Politique of Sunday, 13 September 2026

Source: www.camerounweb.com

Crise au MRC : Maurice Kamto met le RDPC et sa gérontocratie face au vide

Le piège administratif du MINAT retourné contre le pouvoir Le piège administratif du MINAT retourné contre le pouvoir

Les démissions de Maurice Kamto et de Mamadou Mota de la direction du MRC sont une manœuvre stratégique destinée à neutraliser les pressions administratives du MINAT et à transformer le parti en une institution plus structurée et démocratique. Cette décision met également le RDPC face à ses propres difficultés en matière d’alternance et de renouvellement de leadership.

Le Cameroun politique vit un séisme dont l'épicentre se trouve au cœur de l'opposition, mais dont l’onde de choc fait trembler les murs du palais d'Etoudi. Les démissions de Maurice Kamto et de Mamadou Mota de la direction nationale du Mouvement pour la Renaissance du Cameroun (MRC) ne sont ni un aveu de faiblesse, ni une retraite anticipée. C’est une manœuvre d’une haute intelligence stratégique qui prend le régime d'assaut là où il s'y attendait le moins : sur le terrain de l'exemplarité républicaine et de l'alternance institutionnelle de chaque véhicule politique qu’est le parti politique!

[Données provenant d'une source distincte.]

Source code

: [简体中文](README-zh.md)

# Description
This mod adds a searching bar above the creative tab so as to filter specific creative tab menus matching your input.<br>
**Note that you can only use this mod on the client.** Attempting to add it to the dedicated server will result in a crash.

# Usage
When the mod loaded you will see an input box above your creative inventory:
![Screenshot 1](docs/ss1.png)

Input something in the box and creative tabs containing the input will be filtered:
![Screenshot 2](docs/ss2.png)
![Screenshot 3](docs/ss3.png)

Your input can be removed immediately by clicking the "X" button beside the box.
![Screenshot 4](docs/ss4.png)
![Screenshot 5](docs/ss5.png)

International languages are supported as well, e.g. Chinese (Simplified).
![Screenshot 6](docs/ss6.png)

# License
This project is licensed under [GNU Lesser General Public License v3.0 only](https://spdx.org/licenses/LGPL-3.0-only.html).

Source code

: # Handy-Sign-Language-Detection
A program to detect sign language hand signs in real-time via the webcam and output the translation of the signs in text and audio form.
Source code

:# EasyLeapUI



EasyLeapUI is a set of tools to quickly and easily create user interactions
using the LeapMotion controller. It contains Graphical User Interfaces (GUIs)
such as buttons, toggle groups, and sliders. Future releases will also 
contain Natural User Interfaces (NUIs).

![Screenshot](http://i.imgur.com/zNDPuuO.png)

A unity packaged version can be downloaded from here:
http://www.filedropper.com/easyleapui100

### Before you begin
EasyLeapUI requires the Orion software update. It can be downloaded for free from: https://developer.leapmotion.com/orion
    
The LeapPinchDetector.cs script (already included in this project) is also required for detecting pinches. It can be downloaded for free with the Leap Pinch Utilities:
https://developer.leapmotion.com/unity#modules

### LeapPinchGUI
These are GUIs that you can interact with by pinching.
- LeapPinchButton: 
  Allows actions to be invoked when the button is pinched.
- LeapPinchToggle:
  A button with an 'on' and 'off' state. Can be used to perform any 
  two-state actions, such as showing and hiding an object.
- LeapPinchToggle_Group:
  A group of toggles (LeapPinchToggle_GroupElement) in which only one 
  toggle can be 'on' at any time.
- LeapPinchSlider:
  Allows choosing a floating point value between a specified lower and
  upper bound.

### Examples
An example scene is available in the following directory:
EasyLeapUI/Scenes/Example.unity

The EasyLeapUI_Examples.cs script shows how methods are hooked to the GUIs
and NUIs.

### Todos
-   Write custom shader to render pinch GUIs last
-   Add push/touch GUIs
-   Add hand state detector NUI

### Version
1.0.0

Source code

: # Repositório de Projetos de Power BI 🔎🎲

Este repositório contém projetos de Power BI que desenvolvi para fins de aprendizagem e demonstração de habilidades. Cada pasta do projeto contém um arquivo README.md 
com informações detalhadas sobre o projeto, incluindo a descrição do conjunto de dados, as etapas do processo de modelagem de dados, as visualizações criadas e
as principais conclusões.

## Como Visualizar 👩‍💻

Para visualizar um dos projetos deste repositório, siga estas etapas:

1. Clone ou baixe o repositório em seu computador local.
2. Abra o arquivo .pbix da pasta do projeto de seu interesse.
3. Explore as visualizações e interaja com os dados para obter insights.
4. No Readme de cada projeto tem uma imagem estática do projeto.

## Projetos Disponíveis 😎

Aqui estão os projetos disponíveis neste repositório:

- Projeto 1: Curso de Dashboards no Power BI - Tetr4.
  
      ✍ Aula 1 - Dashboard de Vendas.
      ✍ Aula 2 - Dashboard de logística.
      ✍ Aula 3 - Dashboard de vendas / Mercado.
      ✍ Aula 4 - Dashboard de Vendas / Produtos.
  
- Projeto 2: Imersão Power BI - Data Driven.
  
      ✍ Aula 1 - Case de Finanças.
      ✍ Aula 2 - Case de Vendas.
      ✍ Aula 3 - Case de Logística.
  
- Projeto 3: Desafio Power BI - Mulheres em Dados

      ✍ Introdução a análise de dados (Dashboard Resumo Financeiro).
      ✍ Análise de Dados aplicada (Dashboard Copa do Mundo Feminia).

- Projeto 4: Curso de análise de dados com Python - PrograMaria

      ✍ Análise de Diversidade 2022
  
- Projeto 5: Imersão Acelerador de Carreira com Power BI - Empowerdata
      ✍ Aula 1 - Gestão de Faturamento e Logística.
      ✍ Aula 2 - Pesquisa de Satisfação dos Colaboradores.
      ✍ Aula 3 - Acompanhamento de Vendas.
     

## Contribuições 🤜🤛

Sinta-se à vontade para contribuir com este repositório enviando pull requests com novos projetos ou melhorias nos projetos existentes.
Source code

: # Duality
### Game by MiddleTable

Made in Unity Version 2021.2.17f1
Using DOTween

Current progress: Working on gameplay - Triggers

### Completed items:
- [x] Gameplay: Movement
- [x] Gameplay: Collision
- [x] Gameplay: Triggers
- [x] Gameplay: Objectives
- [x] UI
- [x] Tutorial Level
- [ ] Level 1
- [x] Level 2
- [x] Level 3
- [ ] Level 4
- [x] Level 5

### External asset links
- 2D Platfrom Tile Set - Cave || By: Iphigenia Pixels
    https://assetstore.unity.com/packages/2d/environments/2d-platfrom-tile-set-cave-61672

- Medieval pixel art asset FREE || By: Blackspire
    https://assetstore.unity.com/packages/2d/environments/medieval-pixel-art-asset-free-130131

LE PIÈGE ADMINISTRATIF DU MINAT RETOURNÉ CONTRE LE POUVOIR

Depuis des mois, le rouleau compresseur de l’État-RDPC, activé par le ministère de l’Administration territoriale (MINAT), s'acharnait à vouloir asphyxier le MRC sous des prétextes juridiques fallacieux. En contestant la validité de la reconduction de Maurice Kamto à la tête du parti, le régime espérait invalider les listes de l'opposition pour les prochaines échéances législatives et municipales.

En remettant volontairement leur démission, le duo Kamto-Mota a court-circuité l'appareil répressif d'un simple geste. Le harcèlement administratif du MINAT est instantanément privé de sa cible. Mieux encore, en convoquant une convention nationale extraordinaire pour le 10 octobre prochain, le MRC s’impose une mue démocratique. Il cesse d'être « le parti d'un homme » pour devenir une institution solide, impersonnelle et parfaitement en règle face à la loi. Une leçon de gouvernance interne que le parti au pouvoir est structurellement incapable de comprendre, et encore moins d'appliquer.

LE RDPC FACE À SON PROPRE MIROIR : L'IMPOSSIBLE ALTERNANCE

Le véritable coup de force de cette démission réside dans le contraste violent qu'elle offre aux citoyens camerounais. D'un côté, le principal parti d'opposition démontre qu'il sait organiser la vacance du pouvoir, ouvrir les candidatures et orchestrer un renouvellement générationnel dans des délais stricts. De l'autre, le Rassemblement Démocratique du Peuple Camerounais (RDPC) s’affiche plus que jamais comme un véhicule politique fossilisé, otage d'un immobilisme gérontocratique unique au monde.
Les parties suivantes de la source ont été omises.